Our first payment toward our debt went out in the mail on May 15, 2011, and our LAST payment was paid on February 17, 2015. That’s 3 years and 9 months of super intense focus on one single goal and you know what? It was SO worth it.
When I say we’re completely debt free, I mean it. We sold one car, paid off the other, and then paid off all our of student loan debt. That’s right—almost ALL of our debt was from students loans. Isn’t that tragic? Gosh, how dumb we were to have gone into so.much.debt. When we signed for our student loans, we had zero clue what a straight burden they’d be once we graduated from undergraduate and graduate school. Hundreds of thousands of dollars in the hole. Ugh. Now don’t get the wrong message here, I’m all for going to college and getting an education, but I’m not at all in favor of going into debt to do it. I don’t have all the answers, but there has to be a better way.

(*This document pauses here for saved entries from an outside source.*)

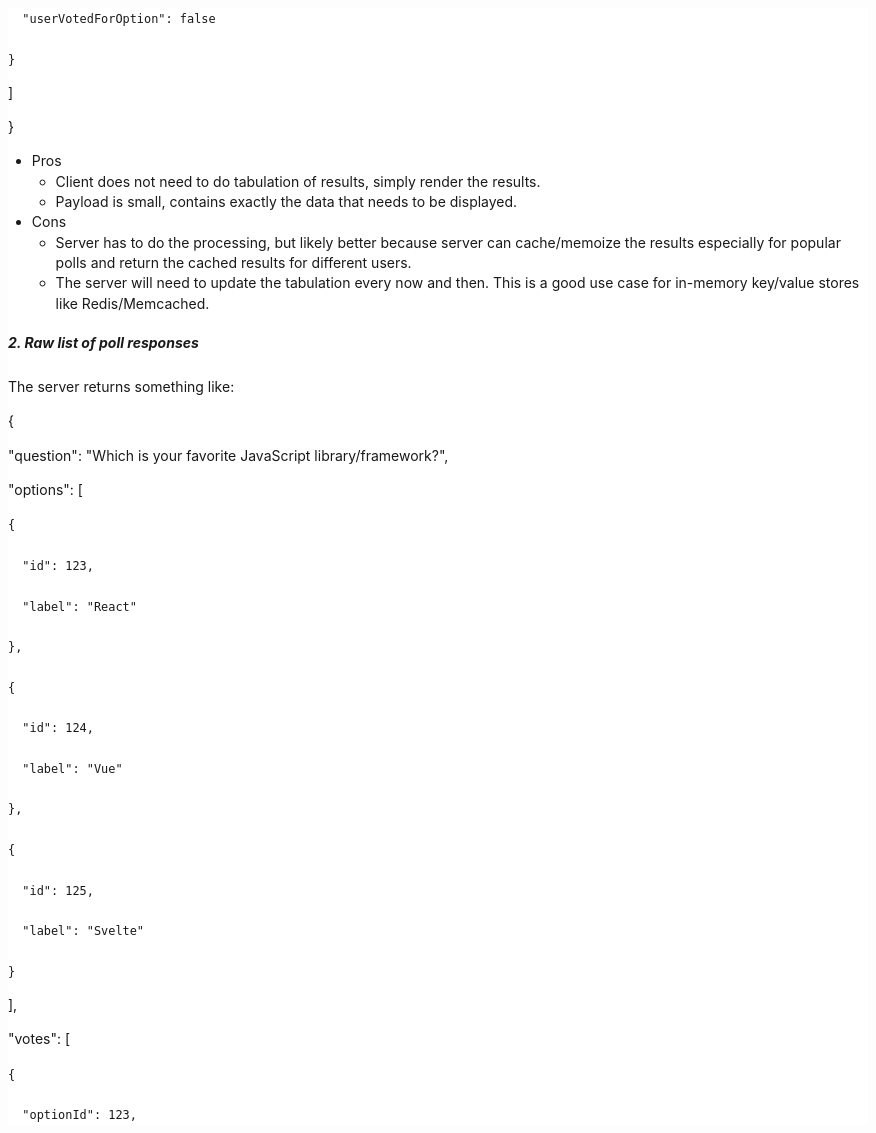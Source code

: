       "userVotedForOption": false

    }

  ]

}

- Pros
    - Client does not need to do tabulation of results, simply render the results.
    - Payload is small, contains exactly the data that needs to be displayed.
- Cons
    - Server has to do the processing, but likely better because server can cache/memoize the results especially for popular polls and return the cached results for different users.
    - The server will need to update the tabulation every now and then. This is a good use case for in-memory key/value stores like Redis/Memcached.

##### **2. Raw list of poll responses**[​](https://www.greatfrontend.com/questions/system-design/poll-widget#2-raw-list-of-poll-responses "Direct link to 2-raw-list-of-poll-responses")

The server returns something like:

{

  "question": "Which is your favorite JavaScript library/framework?",

  "options": [

    {

      "id": 123,

      "label": "React"

    },

    {

      "id": 124,

      "label": "Vue"

    },

    {

      "id": 125,

      "label": "Svelte"

    }

  ],

  "votes": [

    {

      "optionId": 123,
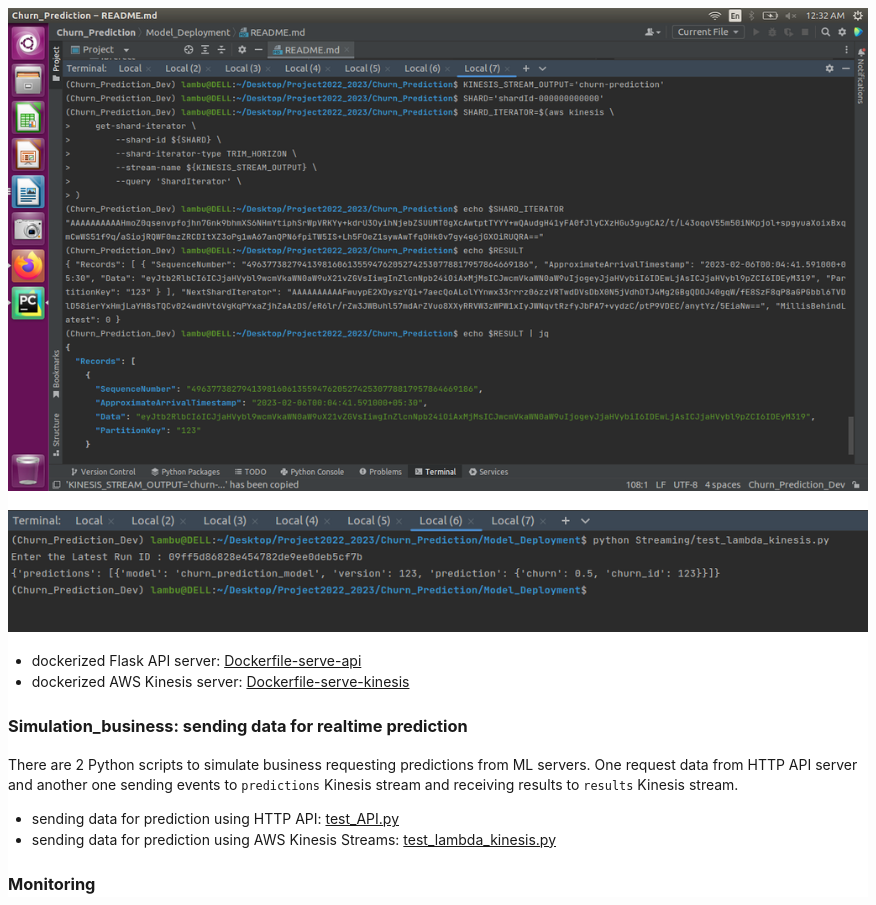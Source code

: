 ![img_8.png](images%2Fimg_8.png)

![img_9.png](images%2Fimg_9.png)

- dockerized Flask API server: [Dockerfile-serve-api](Model_Deployment%2FDockerfile-serve-api)
- dockerized AWS Kinesis server: [Dockerfile-serve-kinesis](Model_Deployment%2FDockerfile-serve-kinesis)

### Simulation_business: sending data for realtime prediction

There are 2 Python scripts to simulate business requesting predictions from ML servers. One request data from HTTP API server and another one sending events to `predictions` Kinesis stream and receiving results to `results` Kinesis stream.

- sending data for prediction using HTTP API: [test_API.py](Model_Deployment%2FWeb_service_API%2Ftest_API.py)
- sending data for prediction using AWS Kinesis Streams: [test_lambda_kinesis.py](Model_Deployment%2FStreaming%2Ftest_lambda_kinesis.py)

### Monitoring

I’m not so sure the reality of being out of debt has really sunk in yet for us. The DR plan has been a complete lifestyle change for us, not just a temporary solution. So, we still live like hermits—we’re definitely homebodies and were still on a budget. We don’t spend our money frivolously. We still do our meal plans, and we still track every last penny we spend. The only thing that’s changed is that we’ve been able to eat out—we’ve been to Panera, Chipotle, and to a Salvadorian restaurant (with some of the best hot cocoa!). This evening we’re going to try an Indian restaurant. Eating out happens only on Fridays and not even every Friday because that’s just too expensive. We also don’t spend any money without consulting one another. We’re a team through and through, so by no means do we intend to work against each other.
The lessons we’ve learned over the past four years are now just deeply ingrained in us. We work hard for our money, so we need to make our money work hard for us. Really, it’s just about respecting your money.
So what are our next steps you ask? Well, we’ve already saved 6 months of expenses (Baby Step 3). Next up, we will increase our retirement savings in both of our retirement accounts through work + open IRAs for the both of us (Baby Step 4). For now, we will skip Baby Step 5, which is to start a college fund for children, because we don’t yet have any children. After we increase our retirement savings, we’ll start to save money for a house, which we’re VERY excited about. We’re so tired of apartment living.
Are you still with me? Yay for you! :)
So a few lessons we’ve learned along the way:
- Paying off debt is hard
- Self-discipline is harder (Saying “no” even when you realllllly want to say “yes”.)
- You have to sacrifice A LOT
- Know your monthly income
- Set a budget and stick to it (This is harder than it sounds.)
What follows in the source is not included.